Dams, development & decision-making [paper]

Pon Souvannaseng (University of Manchester)
David Hulme (University of Manchester)
Filipo Menga (University of Reading)
Christodoulou Meeting Rooms East, Room 11
Start time:
19 June, 2019 at 15:30
Session slots:

Short abstract:

This innovative paper panel,convened by the FutureDAMS consortium,will bring together biophysical and social scientific research to analyse the global phenomenon of hydro-infrastructure expansion and examine how it can be made more environmentally, socially and economically just and sustainable.

Long abstract:

Large scale hydro-projects were the cornerstone of international development in the early post-war decades and epitomized high modernist national development campaigns in the global 'north' and 'south', driven by the Bretton Woods regime.
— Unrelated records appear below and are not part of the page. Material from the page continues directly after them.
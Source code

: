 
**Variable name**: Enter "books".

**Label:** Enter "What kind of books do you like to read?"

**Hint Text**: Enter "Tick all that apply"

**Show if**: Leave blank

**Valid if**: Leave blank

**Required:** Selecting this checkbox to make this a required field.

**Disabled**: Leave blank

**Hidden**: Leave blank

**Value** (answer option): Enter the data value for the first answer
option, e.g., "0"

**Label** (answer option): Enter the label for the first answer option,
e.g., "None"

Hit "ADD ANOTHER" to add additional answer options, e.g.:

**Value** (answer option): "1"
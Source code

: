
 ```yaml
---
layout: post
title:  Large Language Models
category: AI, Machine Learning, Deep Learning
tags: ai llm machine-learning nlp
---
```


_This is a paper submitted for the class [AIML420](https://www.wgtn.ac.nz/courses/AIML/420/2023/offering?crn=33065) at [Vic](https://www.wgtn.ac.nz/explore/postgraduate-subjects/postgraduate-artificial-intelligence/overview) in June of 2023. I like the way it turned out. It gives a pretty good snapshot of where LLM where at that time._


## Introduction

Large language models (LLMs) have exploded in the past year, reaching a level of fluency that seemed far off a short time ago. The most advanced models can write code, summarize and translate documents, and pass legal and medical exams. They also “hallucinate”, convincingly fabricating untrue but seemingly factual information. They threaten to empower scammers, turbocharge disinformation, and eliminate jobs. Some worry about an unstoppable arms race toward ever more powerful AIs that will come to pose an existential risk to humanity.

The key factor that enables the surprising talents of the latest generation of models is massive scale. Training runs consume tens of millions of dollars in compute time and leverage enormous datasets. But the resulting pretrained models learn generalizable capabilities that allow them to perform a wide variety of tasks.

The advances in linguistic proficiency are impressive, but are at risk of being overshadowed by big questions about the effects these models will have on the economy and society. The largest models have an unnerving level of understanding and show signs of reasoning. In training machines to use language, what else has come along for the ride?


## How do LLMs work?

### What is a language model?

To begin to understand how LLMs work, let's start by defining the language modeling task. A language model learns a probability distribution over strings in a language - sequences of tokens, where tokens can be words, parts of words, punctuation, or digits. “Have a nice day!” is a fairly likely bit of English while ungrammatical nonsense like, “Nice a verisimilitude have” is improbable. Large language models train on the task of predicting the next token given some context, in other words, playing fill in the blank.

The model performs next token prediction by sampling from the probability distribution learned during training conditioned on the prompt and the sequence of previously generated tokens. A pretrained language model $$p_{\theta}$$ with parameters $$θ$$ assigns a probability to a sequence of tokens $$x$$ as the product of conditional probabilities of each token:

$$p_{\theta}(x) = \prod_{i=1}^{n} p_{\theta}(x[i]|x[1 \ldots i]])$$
With 'new' sources of finance, actors and drivers, large-scale infrastructure projects have returned in the 21st century; more than 3700 large dams are under construction or being planned in the developing world. This panel, convened by the GCRF FutureD.A.M.S. consortium (www.futuredams.org), offers a forum to bring together biophysical and social scientific research to open up development thinking around the global resurgence in hydro-infrastructure expansion and discuss ways to achieve more just and sustainable practices. In particular, we welcome contributions which explore: - The food-energy-water nexus linked to megaprojects (i.e. their impact on patterns of cross-national migration, ecology, hydrology, agrarian studies) - Innovative integrated and cross-disciplinary approaches to mega-system analysis (integrated assessment, development engineering, social scientific and biophysical approaches) - Socio-environmental ex-ante and ex-post impacts (ecology; hydrological and climate science; resettlement; benefit sharing) - Increasing cross-national flows in finance, machinery, technology, goods and people, which have enabled the transnational hydro-energy boom - How decisions about water management interventions are taken (politics of mega-projects; populist dimensions; spaces for political action and counter-movement; role of authoritarian and modernist ideologies) Spanning 3 paper panel sessions, it is envisaged that panel papers may form a special issue in outlets such as World Development or Development & Change from the proceedings.